I spent time on Junos routers (T and MX series) to understand how multicast replication works. I carried out some tests in lab to better understand how the multicast replication is done at the PFE level. This study was very useful for some multicast issues that I experienced in my operational network. The aim of this post is to share with you what I guess understand
Patent search engines are usually good tools to obtain technical information. For this subject I've found 2 patents written by Juniper guys that provided me a lot of relevant information:
- Patent US 7,710,963: Binary Trees for multicast traffic
- Patent US 7,263,099: Multicast Packet replication
Note : I use some PFE commands that are not supported by the JTAC. Although I've never encountered an issue with these given commands (even on operational nodes), be carreful with them
1/ Basic information
Multicast replication, on Junos, is done at PFE (Packet Forwarding Engine) level. PFE is the entity within the linecard (FPC, DPC, MPC...) that manages : packet handling, route lookup, CoS, packet encapsulation, packet forwarding...
On a given card, there are more than one PFE. Each PFE supports more or less traffic and "connects" one or more physical ports. For instance :
- FPC 3 on T640 : 2 PFE (each PFE supports 20Gbits/s and connects 2x10GE links or 20x1GE links)
- FPC 4 on T1600 : 2 PFE (each PFE supports 40Gbit/s and connects for example 4x10GE PIC)
- DPCE 4x10GE on MX960 : 4 PFE (each PFE supports 10Gbits/s and connects 1x10GE link)
- MPC 3D 16x10GE on MX960 : 4 PFE (each PFE supports 30Gbits/s and connects 4x10GE links)
...
2/ PFE numbering
On a given slot, PFE are numbered from 0 to X from the top to the bottom (exception for DPCE 40x1GE). For example for the DPCE 4x10GE. The PFE #0 connects the link xe-x/0/0, PFE #1 xe-x/1/0, PFE #2 xe-x/2/0 and PFE #3 xe-x/3/0
On a given chassis, PFE are numbered form 0 to N (where N is the maximum number of PFE in a chassis). For a current MX960 chassis we can have at most 12 Linecards of 4 PFE. So, N = 12x4 -1 = 47. So for an MX960, PFE are numbered from the left top (linecard 0) to the right bottom (Linecard 11). For example, a DPCE 4x10GE installed into the slot 4, has its PFE numbered (at the chassis level) : PFE #12 for the link xe-4/0/0, PFE #13 for the link xe-4/1/0, PFE #14 for the link xe-4/2/0, PFE #15 for the link xe-4/3/0. See the diagram below :
3/ Multicast Next-hop
On Junos, a multicast next-hop is an Indirect next-hop that represents for a given multicast stream (S;G) (S= Source , G= Group) the OIL : Outgoing Interface List (the replication tree). Find below an example :
Note : multicast routes are also available in the inet.1 table.

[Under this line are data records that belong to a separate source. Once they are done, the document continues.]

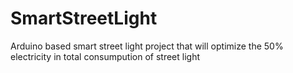 # SmartStreetLight
Arduino based smart street light project that will optimize the 50% electricity in total consumpution of street light
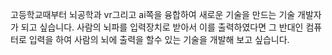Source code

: 고등학교때부터 뇌공학과 vr그리고 ai쪽을 융합하여 새로운 기술을 만드는 기술 개발자가 되고 싶습니다. 사람의 뇌파를 입력장치로 받아서 이를 출력하였다면 그 반대인 컴퓨터로 입력을 하여 사람의 뇌에 출력을 할수 있는 기술을 개발해 보고 싶습니다.
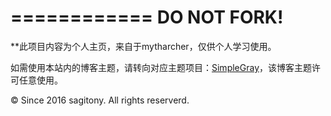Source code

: ============
DO NOT FORK!
============

**此项目内容为个人主页，来自于mytharcher，仅供个人学习使用。

如需使用本站内的博客主题，请转向对应主题项目：[SimpleGray](https://github.com/mytharcher/SimpleGray)，该博客主题许可任意使用。

© Since 2016 sagitony. All rights reserverd.
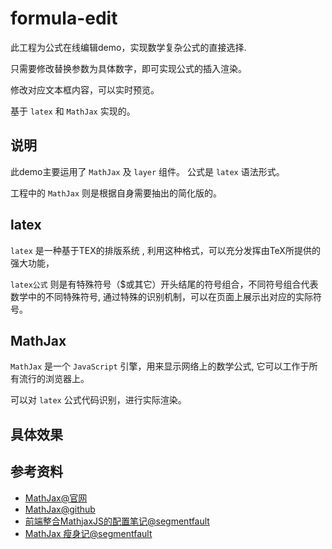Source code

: # formula-edit

此工程为公式在线编辑demo，实现数学复杂公式的直接选择.

只需要修改替换参数为具体数字，即可实现公式的插入渲染。

修改对应文本框内容，可以实时预览。

基于 `latex` 和 `MathJax` 实现的。

## 说明

此demo主要运用了 `MathJax` 及 `layer` 组件。 公式是 `latex` 语法形式。

工程中的 `MathJax` 则是根据自身需要抽出的简化版的。

## latex

`latex` 是一种基于ΤΕΧ的排版系统 , 利用这种格式，可以充分发挥由TeX所提供的强大功能，

`latex公式` 则是有特殊符号（$或其它）开头结尾的符号组合，不同符号组合代表数学中的不同特殊符号, 通过特殊的识别机制，可以在页面上展示出对应的实际符号。

## MathJax

`MathJax` 是一个 `JavaScript` 引擎，用来显示网络上的数学公式, 它可以工作于所有流行的浏览器上。

可以对 `latex` 公式代码识别，进行实际渲染。

## 具体效果

## 参考资料

* [MathJax@官网](https://www.mathjax.org/)
* [MathJax@github](https://github.com/mathjax/MathJax)
* [前端整合MathjaxJS的配置笔记@segmentfault](https://segmentfault.com/a/1190000008317350)
* [MathJax 瘦身记@segmentfault](https://segmentfault.com/a/1190000003822609)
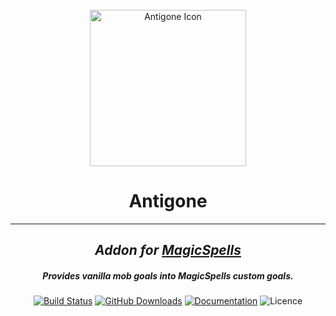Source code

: <div align="center">
    <br>
    <img src="https://files.jasperlorelai.eu/projects/images/antigone.png" alt="Antigone Icon" width="250px" height="250px">
    <h1>Antigone</h1>
    <hr>
    <h2><i>Addon for <a href="https://github.com/TheComputerGeek2/MagicSpells/" target="_blank">MagicSpells</a></i></h2>
    <h5><i>Provides vanilla mob goals into MagicSpells custom goals.</i></h5>
    <a href="https://github.com/JasperLorelai/Antigone/actions"><img src="https://img.shields.io/github/actions/workflow/status/JasperLorelai/Antigone/test.yml?color=0296ff&style=for-the-badge&logo=github" alt="Build Status"></a>
    <a href="https://github.com/JasperLorelai/Antigone/releases"><img src="https://img.shields.io/github/downloads/JasperLorelai/Antigone/total.svg?color=0296ff&label=Click%20to%20download&style=for-the-badge&logo=github" alt="GitHub Downloads"></a>
    <a href="https://jasperlorelai.eu/antigone"><img src="https://img.shields.io/badge/Click%20for%20documentation-555?style=for-the-badge&logo=github" alt="Documentation"></a>
    <img src="https://img.shields.io/github/license/TheComputerGeek2/MagicSpells?color=0296ff&style=for-the-badge&logo=github" alt="Licence">
</div>
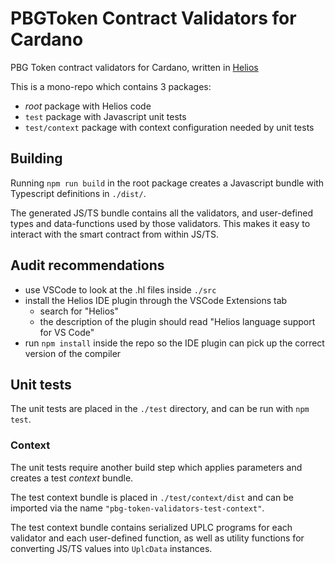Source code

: # PBGToken Contract Validators for Cardano

PBG Token contract validators for Cardano, written in [Helios](https://www.helios-lang.io)

This is a mono-repo which contains 3 packages:
   - *root* package with Helios code
   - `test` package with Javascript unit tests 
   - `test/context` package with context configuration needed by unit tests

## Building

Running `npm run build` in the root package creates a Javascript bundle with Typescript definitions in `./dist/`. 

The generated JS/TS bundle contains all the validators, and user-defined types and data-functions used by those validators. This makes it easy to interact with the smart contract from within JS/TS.

## Audit recommendations

- use VSCode to look at the .hl files inside `./src`
- install the Helios IDE plugin through the VSCode Extensions tab 
   - search for "Helios"
   - the description of the plugin should read "Helios language support for VS Code"
- run `npm install` inside the repo so the IDE plugin can pick up the correct version of the compiler

## Unit tests

The unit tests are placed in the `./test` directory, and can be run with `npm test`.

### Context

The unit tests require another build step which applies parameters and creates a test *context* bundle. 

The test context bundle is placed in `./test/context/dist` and can be imported via the name `"pbg-token-validators-test-context"`.

The test context bundle contains serialized UPLC programs for each validator and each user-defined function, as well as utility functions for converting JS/TS values into `UplcData` instances.



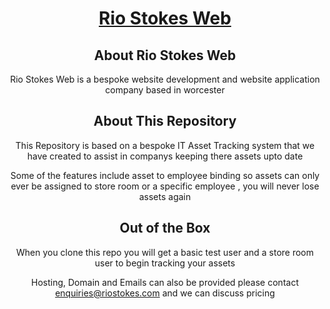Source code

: <h1 align="center" ><a href="https://riostokes.com">Rio Stokes Web</a></h1>

<h2 align="center">About Rio Stokes Web</h2>
<p align="center">Rio Stokes Web is a bespoke website development and website application company based in worcester</p>

<h2 align="center">About This Repository</h2>
<p align="center">This Repository is based on a bespoke IT Asset Tracking system that we have created to assist in companys keeping there assets upto date</p>
<p align="center">Some of the features include asset to employee binding so assets can only ever be assigned to store room or a specific employee , you will never lose assets again</p>

<h2 align="center">Out of the Box</h2>
<p align="center">When you clone this repo you will get a basic test user and a store room user to begin tracking your assets</p>
<p align="center">Hosting, Domain and Emails can also be provided please contact <a href="mailto:enquiries@riostokes.com">enquiries@riostokes.com</a> and we can discuss pricing</p>
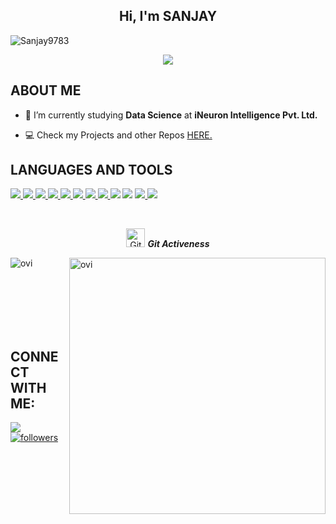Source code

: <h2 align="center">Hi, I'm SANJAY</h2>

<p align="left"> <img src="https://komarev.com/ghpvc/?username=Sanjay9783&label=Profile%20views&color=0e75b6&style=flat" alt="Sanjay9783" /> </p>

<div align='center'>
<img src='https://readme-typing-svg.herokuapp.com/?font=ubuntu&color=16A085&center=true&lines=Data+Enthusiast'/>
</div>

## **ABOUT ME**

- 🌱 I’m currently studying **Data Science** at **iNeuron Intelligence Pvt. Ltd.**

- 💻 Check my Projects and other Repos [HERE.](https://github.com/Sanjay9783?tab=repositories)

## **LANGUAGES AND TOOLS**

<p align="left"> 
    <a href="https://www.python.org" target="_blank"> <img src="https://img.shields.io/badge/python-3670A0?style=for-the-badge&logo=python&logoColor=ffdd54"/> </a> 
    <a href="https://pandas.pydata.org/" target="_blank"> <img src="https://img.shields.io/badge/pandas-%23150458.svg?style=for-the-badge&logo=pandas&logoColor=white"/> </a> 
    <a href="https://numpy.org/" target="_blank"> <img src="https://img.shields.io/badge/numpy%20-%23013243.svg?&style=for-the-badge&logo=numpy&logoColor=white" /> </a> 
    <a href="https://jupyter.org/" target="_blank"> <img src="https://img.shields.io/badge/Jupyter-F37626.svg?&style=for-the-badge&logo=Jupyter&logoColor=white"/> </a>
    <a href="https://https://www.mysql.com//" target="_blank"> <img src="https://img.shields.io/badge/mysql-%2300f.svg?&style=for-the-badge&logo=mysql&logoColor=white"/>
    <a href="https://www.mongodb.com/" target="_blank"> <img src="https://img.shields.io/badge/MongoDB-%234ea94b.svg?style=for-the-badge&logo=mongodb&logoColor=white"/> </a>
    <a href="https://scikit-learn.org/stable/" target="_blank"> <img src="https://img.shields.io/badge/scikit--learn-%23F7931E.svg?style=for-the-badge&logo=scikit-learn&logoColor=white"/> </a> 
    <a href="https://plotly.com/" target="_blank"> <img src="https://img.shields.io/badge/Plotly-%233F4F75.svg?style=for-the-badge&logo=plotly&logoColor=white"/> </a>
    <a href="https://www.jetbrains.com/pycharm/" target="_blank"> <img src="https://img.shields.io/badge/PyCharm-000000.svg?&style=for-the-badge&logo=PyCharm&logoColor=white"/></a>
    <a href="https://flask.palletsprojects.com/en/2.1.x/" target="_blank"> <img src="https://img.shields.io/badge/Flask-000000?style=for-the-badge&logo=flask&logoColor=white"/></a>
    <a href="https://www.heroku.com" target="_blank"> <img src="https://img.shields.io/badge/Heroku-430098?style=for-the-badge&logo=heroku&logoColor=white"/> </a>
    <a href="https://www.microsoft.com/en-in/microsoft-365/excel" target="_blank"> <img src="https://img.shields.io/badge/Microsoft_Excel-217346?style=for-the-badge&logo=microsoft-excel&logoColor=white"/> </a> 
</p>
<br/>

<p align="center">
<img src="https://media.giphy.com/media/W5eoZHPpUx9sapR0eu/giphy.gif" width="30px" alt="Git"/>&nbsp;<i><b>Git Activeness</b></i></p>

<p><img align="left" src="https://github-readme-stats.vercel.app/api/top-langs?username=Sanjay9783&show_icons=true&locale=en&layout=compact&theme=chartreuse-dark" alt="ovi" /></p>
<p>&nbsp;<img align="right" src="https://github-readme-stats.vercel.app/api?username=Sanjay9783&show_icons=true&locale=en&theme=chartreuse-dark" alt="ovi" width="410" /></p>
<br><br><br><br><br>

## **CONNECT WITH ME**:

<p align="left">
<a href = "https://www.linkedin.com/in/sanjay-a-v-890461227/"><img src="https://img.shields.io/badge/LinkedIn-0077B5?style=for-the-badge&logo=linkedin&logoColor=white"/></a>
<a href='https://github.com/Sanjay9783?tab=followers'>
   <img alt='followers' title='Follow Me on GitHub' src='https://custom-icon-badges.herokuapp.com/github/followers/Sanjay9783?color=236ad3&labelColor=1155ba&style=for-the-badge&logo=person-add&label=Follow&logoColor=white'/>
<br>
</a>
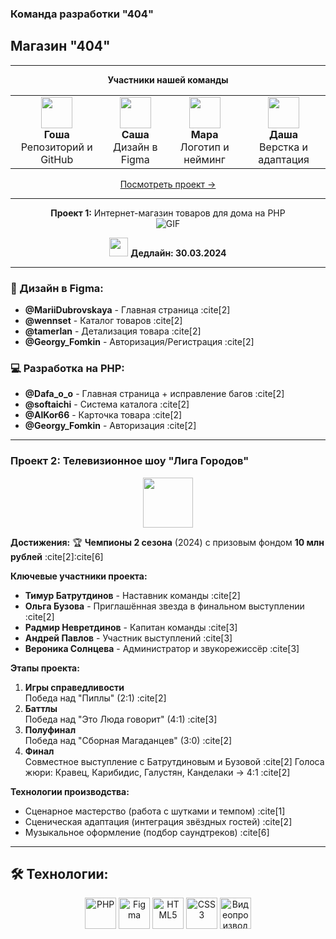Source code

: ### Команда разработки "404"

## Магазин "404"

---

<div align="center">

**Участники нашей команды**  

| | | | |
|-|-|-|-|
| <div style="text-align:center"><img src="https://img.icons8.com/dusk/64/github.png" width="50"><br>**Гоша**<br>Репозиторий и GitHub</div> | <div style="text-align:center"><img src="https://img.icons8.com/color/64/figma.png" width="50"><br>**Саша**<br>Дизайн в Figma</div> | <div style="text-align:center"><img src="https://img.icons8.com/color/64/design--v1.png" width="50"><br>**Мара**<br>Логотип и нейминг</div> | <div style="text-align:center"><img src="https://img.icons8.com/external-flaticons-flat-flat-icons/64/external-web-development-computer-programming-flaticons-flat-flat-icons.png" width="50"><br>**Даша**<br>Верстка и адаптация</div> |

[Посмотреть проект →](#)

</div>

---

<div align="center">

**Проект 1:** Интернет-магазин товаров для дома на PHP  
![GIF](https://media3.giphy.com/media/jTNG3RF6EwbkpD4LZx/giphy.gif)  

<img src="https://img.icons8.com/doodle/96/calendar--v1.png" width="30"> **Дедлайн: 30.03.2024**

</div>

---

### 🎨 Дизайн в Figma:
- **@MariiDubrovskaya** - Главная страница :cite[2]
- **@wennset** - Каталог товаров :cite[2]
- **@tamerlan** - Детализация товара :cite[2]
- **@Georgy_Fomkin** - Авторизация/Регистрация :cite[2]

### 💻 Разработка на PHP:
- **@Dafa_o_o** - Главная страница + исправление багов :cite[2]
- **@softaichi** - Система каталога :cite[2]
- **@AlKor66** - Карточка товара :cite[2]
- **@Georgy_Fomkin** - Авторизация :cite[2]

---

### Проект 2: Телевизионное шоу "Лига Городов"
<div align="center">
<img src="https://upload.wikimedia.org/wikipedia/commons/thumb/e/ee/TNT_logo_2021.svg/120px-TNT_logo_2021.svg.png" width="80">
</div>

**Достижения:** 🏆 **Чемпионы 2 сезона** (2024) с призовым фондом **10 млн рублей** :cite[2]:cite[6]

**Ключевые участники проекта:**
- **Тимур Батрутдинов** - Наставник команды :cite[2]
- **Ольга Бузова** - Приглашённая звезда в финальном выступлении :cite[2]
- **Радмир Невретдинов** - Капитан команды :cite[3]
- **Андрей Павлов** - Участник выступлений :cite[3]
- **Вероника Солнцева** - Администратор и звукорежиссёр :cite[3]

**Этапы проекта:**
1. **Игры справедливости**  
   Победа над "Пиплы" (2:1) :cite[2]
2. **Баттлы**  
   Победа над "Это Люда говорит" (4:1) :cite[3]
3. **Полуфинал**  
   Победа над "Сборная Магаданцев" (3:0) :cite[2]
4. **Финал**  
   Совместное выступление с Батрутдиновым и Бузовой :cite[2]
   Голоса жюри: Кравец, Карибидис, Галустян, Канделаки → 4:1 :cite[2]

**Технологии производства:**
- Сценарное мастерство (работа с шутками и темпом) :cite[1]
- Сценическая адаптация (интеграция звёздных гостей) :cite[2]
- Музыкальное оформление (подбор саундтреков) :cite[6]

---

## 🛠 Технологии:
<p align="center">
  <img src="https://img.icons8.com/color/96/php.png" width="50" title="PHP"> 
  <img src="https://img.icons8.com/color/96/figma.png" width="50" title="Figma"> 
  <img src="https://img.icons8.com/color/96/html-5.png" width="50" title="HTML5"> 
  <img src="https://img.icons8.com/color/96/css3.png" width="50" title="CSS3">
  <img src="https://img.icons8.com/color/96/video-trimming.png" width="50" title="Видеопроизводство">
</p>

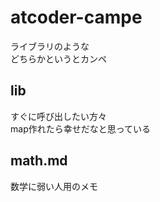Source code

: # atcoder-campe

ライブラリのような  
どちらかというとカンペ

## lib
すぐに呼び出したい方々  
map作れたら幸せだなと思っている

## math.md
数学に弱い人用のメモ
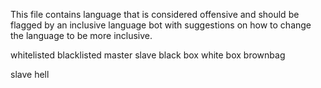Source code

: This file contains language that is considered offensive and should be flagged by an inclusive language bot with suggestions on how to change the language to be more inclusive.


whitelisted
blacklisted
master
slave
black box
white box
brownbag

slave
hell
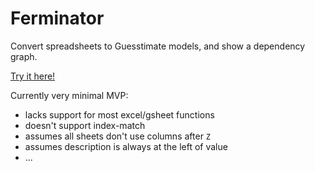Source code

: # Ferminator

Convert spreadsheets to Guesstimate models, and show a dependency graph.

[Try it here!](https://recursing.github.io/Ferminator/)

Currently very minimal MVP:
 - lacks support for most excel/gsheet functions
 - doesn't support index-match
 - assumes all sheets don't use columns after `Z`
 - assumes description is always at the left of value
 - ...
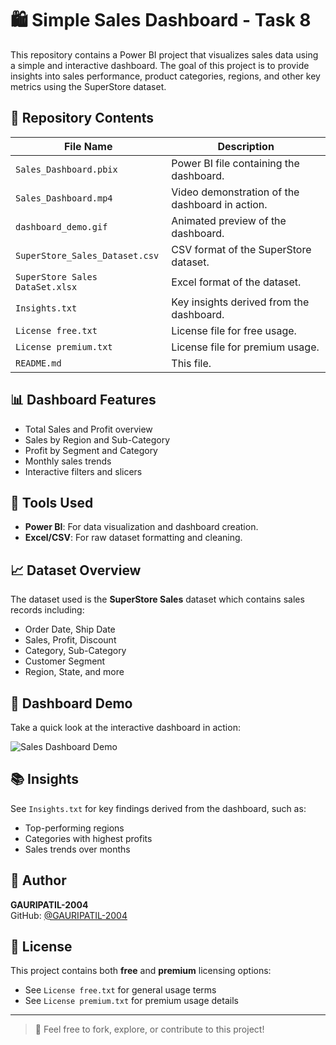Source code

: # 🛍️ Simple Sales Dashboard - Task 8

This repository contains a Power BI project that visualizes sales data using a simple and interactive dashboard. The goal of this project is to provide insights into sales performance, product categories, regions, and other key metrics using the SuperStore dataset.

## 📁 Repository Contents

| File Name                       | Description |
|--------------------------------|-------------|
| `Sales_Dashboard.pbix`         | Power BI file containing the dashboard. |
| `Sales_Dashboard.mp4`          | Video demonstration of the dashboard in action. |
| `dashboard_demo.gif`           | Animated preview of the dashboard. |
| `SuperStore_Sales_Dataset.csv` | CSV format of the SuperStore dataset. |
| `SuperStore Sales DataSet.xlsx`| Excel format of the dataset. |
| `Insights.txt`                 | Key insights derived from the dashboard. |
| `License free.txt`             | License file for free usage. |
| `License premium.txt`          | License file for premium usage. |
| `README.md`                    | This file. |

## 📊 Dashboard Features

- Total Sales and Profit overview
- Sales by Region and Sub-Category
- Profit by Segment and Category
- Monthly sales trends
- Interactive filters and slicers

## 📌 Tools Used

- **Power BI**: For data visualization and dashboard creation.
- **Excel/CSV**: For raw dataset formatting and cleaning.

## 📈 Dataset Overview

The dataset used is the **SuperStore Sales** dataset which contains sales records including:

- Order Date, Ship Date
- Sales, Profit, Discount
- Category, Sub-Category
- Customer Segment
- Region, State, and more

## 🎥 Dashboard Demo

Take a quick look at the interactive dashboard in action:

![Sales Dashboard Demo](dashboard_demo.gif)

## 📚 Insights

See `Insights.txt` for key findings derived from the dashboard, such as:

- Top-performing regions
- Categories with highest profits
- Sales trends over months

## 👤 Author

**GAURIPATIL-2004**  
GitHub: [@GAURIPATIL-2004](https://github.com/GAURIPATIL-2004)

## 📄 License

This project contains both **free** and **premium** licensing options:  
- See `License free.txt` for general usage terms  
- See `License premium.txt` for premium usage details

---

> 🚀 Feel free to fork, explore, or contribute to this project!
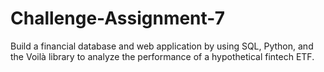 # Challenge-Assignment-7
Build a financial database and web application by using SQL, Python, and the Voilà library to analyze the performance of a hypothetical fintech ETF.
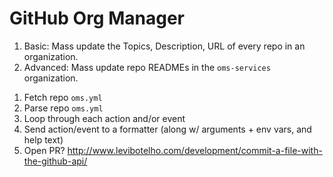 # GitHub Org Manager

1. Basic: Mass update the Topics, Description, URL of every repo in an
   organization.
2. Advanced: Mass update repo READMEs in the `oms-services` organization.

1) Fetch repo `oms.yml`
2) Parse repo `oms.yml`
3) Loop through each action and/or event
4) Send action/event to a formatter (along w/ arguments + env vars, and help
   text)
5) Open PR?
   http://www.levibotelho.com/development/commit-a-file-with-the-github-api/
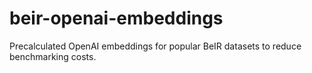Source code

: # beir-openai-embeddings
Precalculated OpenAI embeddings for popular BeIR datasets to reduce benchmarking costs.
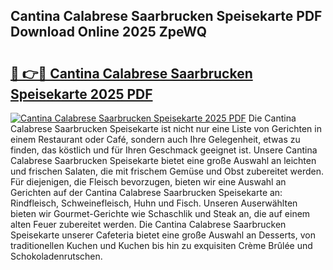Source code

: ## Cantina Calabrese Saarbrucken Speisekarte PDF Download Online 2025 ZpeWQ

# <h2><a href="http://gc5e06j.nevu.top/?p=Cantina+Calabrese+Saarbrucken+Speisekarte">🔗 👉🔴 Cantina Calabrese Saarbrucken Speisekarte 2025 PDF</a></h2>

[![Cantina Calabrese Saarbrucken Speisekarte 2025 PDF](https://i.imgur.com/dBaPXMq.png)](http://gc5e06j.nevu.top/?p=Cantina+Calabrese+Saarbrucken+Speisekarte)
Die Cantina Calabrese Saarbrucken Speisekarte ist nicht nur eine Liste von Gerichten in einem Restaurant oder Café, sondern auch Ihre Gelegenheit, etwas zu finden, das köstlich und für Ihren Geschmack geeignet ist. Unsere Cantina Calabrese Saarbrucken Speisekarte bietet eine große Auswahl an leichten und frischen Salaten, die mit frischem Gemüse und Obst zubereitet werden. Für diejenigen, die Fleisch bevorzugen, bieten wir eine Auswahl an Gerichten auf der Cantina Calabrese Saarbrucken Speisekarte an: Rindfleisch, Schweinefleisch, Huhn und Fisch. Unseren Auserwählten bieten wir Gourmet-Gerichte wie Schaschlik und Steak an, die auf einem alten Feuer zubereitet werden. Die Cantina Calabrese Saarbrucken Speisekarte unserer Cafeteria bietet eine große Auswahl an Desserts, von traditionellen Kuchen und Kuchen bis hin zu exquisiten Crème Brûlée und Schokoladenrutschen.
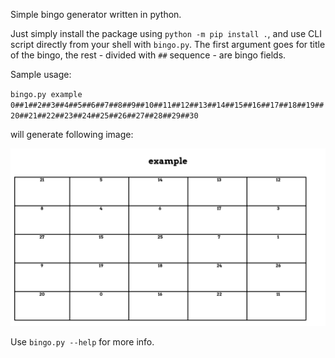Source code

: Simple bingo generator written in python.

Just simply install the package using `python -m pip install .`, and use CLI script directly from your shell with `bingo.py`. The first argument goes for title of the bingo, the rest - divided with `##` sequence - are bingo fields.

Sample usage: 

`bingo.py example 0##1##2##3##4##5##6##7##8##9##10##11##12##13##14##15##16##17##18##19##20##21##22##23##24##25##26##27##28##29##30`

will generate following image:

![example](./example.png)


Use `bingo.py --help` for more info.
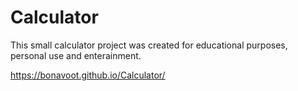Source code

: # Calculator

This small calculator project was created for educational purposes, personal use and enterainment.

https://bonavoot.github.io/Calculator/
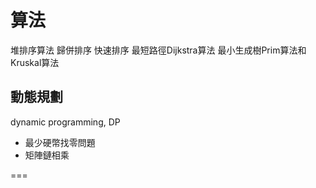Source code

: # 算法


堆排序算法
歸併排序
快速排序
最短路徑Dijkstra算法
最小生成樹Prim算法和Kruskal算法







## 動態規劃

dynamic programming, DP

+ 最少硬幣找零問題
+ 矩陣鏈相乘

===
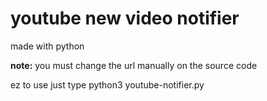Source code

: # youtube new video notifier
made with python

**note:** you must change the url manually on the source code

ez to use
just type python3 youtube-notifier.py
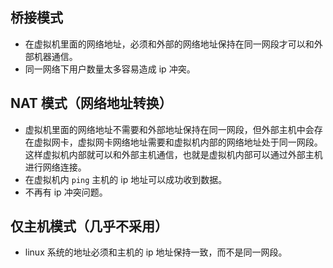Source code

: ## 桥接模式
+ 在虚拟机里面的网络地址，必须和外部的网络地址保持在同一网段才可以和外部机器通信。
+ 同一网络下用户数量太多容易造成 ip 冲突。

## NAT 模式（网络地址转换）
+ 虚拟机里面的网络地址不需要和外部地址保持在同一网段，但外部主机中会存在虚拟网卡，虚拟网卡网络地址需要和虚拟机内部的网络地址处于同一网段。这样虚拟机内部就可以和外部主机通信，也就是虚拟机内部可以通过外部主机进行网络连接。
+ 在虚拟机内 `ping` 主机的 ip 地址可以成功收到数据。
+ 不再有 ip 冲突问题。

## 仅主机模式（几乎不采用）
+ linux 系统的地址必须和主机的 ip 地址保持一致，而不是同一网段。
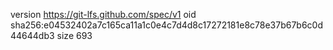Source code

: version https://git-lfs.github.com/spec/v1
oid sha256:e04532402a7c165ca11a1c0e4c7d4d8c17272181e8c78e37b67b6c0d44644db3
size 693
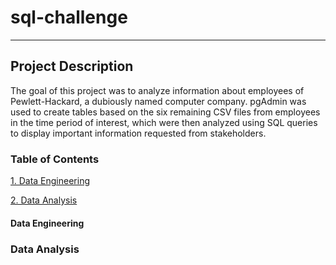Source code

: # sql-challenge
-----
## Project Description
The goal of this project was to analyze information about employees of Pewlett-Hackard, a dubiously named computer company. pgAdmin was used to create tables based on the six remaining CSV files from employees in the time period of interest, which were then analyzed using SQL queries to display important information requested from stakeholders.

### Table of Contents
[1. Data Engineering](https://github.com/jonnybrammah/sql-challenge/blob/main/README.md#data-engineering)

[2. Data Analysis](https://github.com/jonnybrammah/sql-challenge/blob/main/README.md#data-analysis)

#### Data Engineering

### Data Analysis
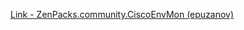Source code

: [Link - ZenPacks.community.CiscoEnvMon (epuzanov)](https://github.com/epuzanov/ZenPacks.community.CiscoEnvMon)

show multicast route group 232.0.1.1
Family: INET
Group: 232.0.1.1
Source: 10.1.1.1/32
Upstream interface: xe-4/0/1.0
Downstream interface list: <------ This is the OIL
xe-3/0/2.0 xe-3/1/1.0 xe-6/1/0.0 xe-6/0/3.0
For the stream (10.1.1.1,232.0.1.1) the stream received by the RPF (Reverse Path Forwarding) interface xe-4/0/1.0 will be replicated to 4 interfaces (listed in the OIL). The OIL could be the same for another (S;G) (it will depend of the multicast subscriptions received on the downstream interfaces).
To see the multicast Next-hop ID of a given stream, use the detail keyword :
show multicast route group 232.0.1.1 detail
Family: INET
Group: 232.0.1.1
Source: 10.1.1.1/32
Upstream interface: xe-4/0/1.0
Downstream interface list:
xe-3/0/2.0 xe-3/1/1.0 xe-6/1/0.0 xe-6/0/3.0
Session description: Source specific multicast
Statistics: 419 kBps, 308 pps, 227637824 packets
Next-hop ID: 1049784
Upstream protocol: PIM
As I said previously, an Indirect Multicast Next-hop represents a given OIL. You can see how many multicast next-hops are used and how many streams are associated to each Next-hop :
show multicast next-hops
Family: INET
ID Refcount KRefcount Downstream interface
1048927 4 2 xe-2/1/0.0
1048956 2 1 xe-2/1/0.0
xe-2/1/3.0
1048631 2 1 xe-2/1/0.0
xe-2/1/3.0
xe-3/1/0.0
1049784 6 3 xe-3/0/2.0
xe-3/1/1.0
xe-6/1/0.0
xe-6/0/3.0
For each Next-hop ID we have the detail of the OIL and the number of streams that use this OIL (Krefcount). For our previous example we have 3 (S,G) that have the same OIL, therefore the same replication tree. To resolve the indirect next-hop I query the forwarding table :
show route forwarding-table multicast destination 232.0.1.1
Routing table: default.inet
Internet:
Destination Type RtRef Next hop Type Index NhRef Netif
232.0.1.1.10.1.1.1/64
user 0 indr 1049784 4
mcrt 5481 1
The multicast "real" next-hop is 5481 at the PFE level. This one points to a Mcast replication list ID (we will see later).
4/ Binary Tree
The 2 patents gave me a lot of info regarding the replication algorithm. I knew that each PFE can replicate at most twice a stream. In other words, a PFE that receives an stream (S;G) can replicate the stream for all its directly connected interfaces (Local replications) and at most for 2 other PFEs. Note : in this configuration the internal links (HSL) between the PFE and the fabric might be oversubcribed by multicast.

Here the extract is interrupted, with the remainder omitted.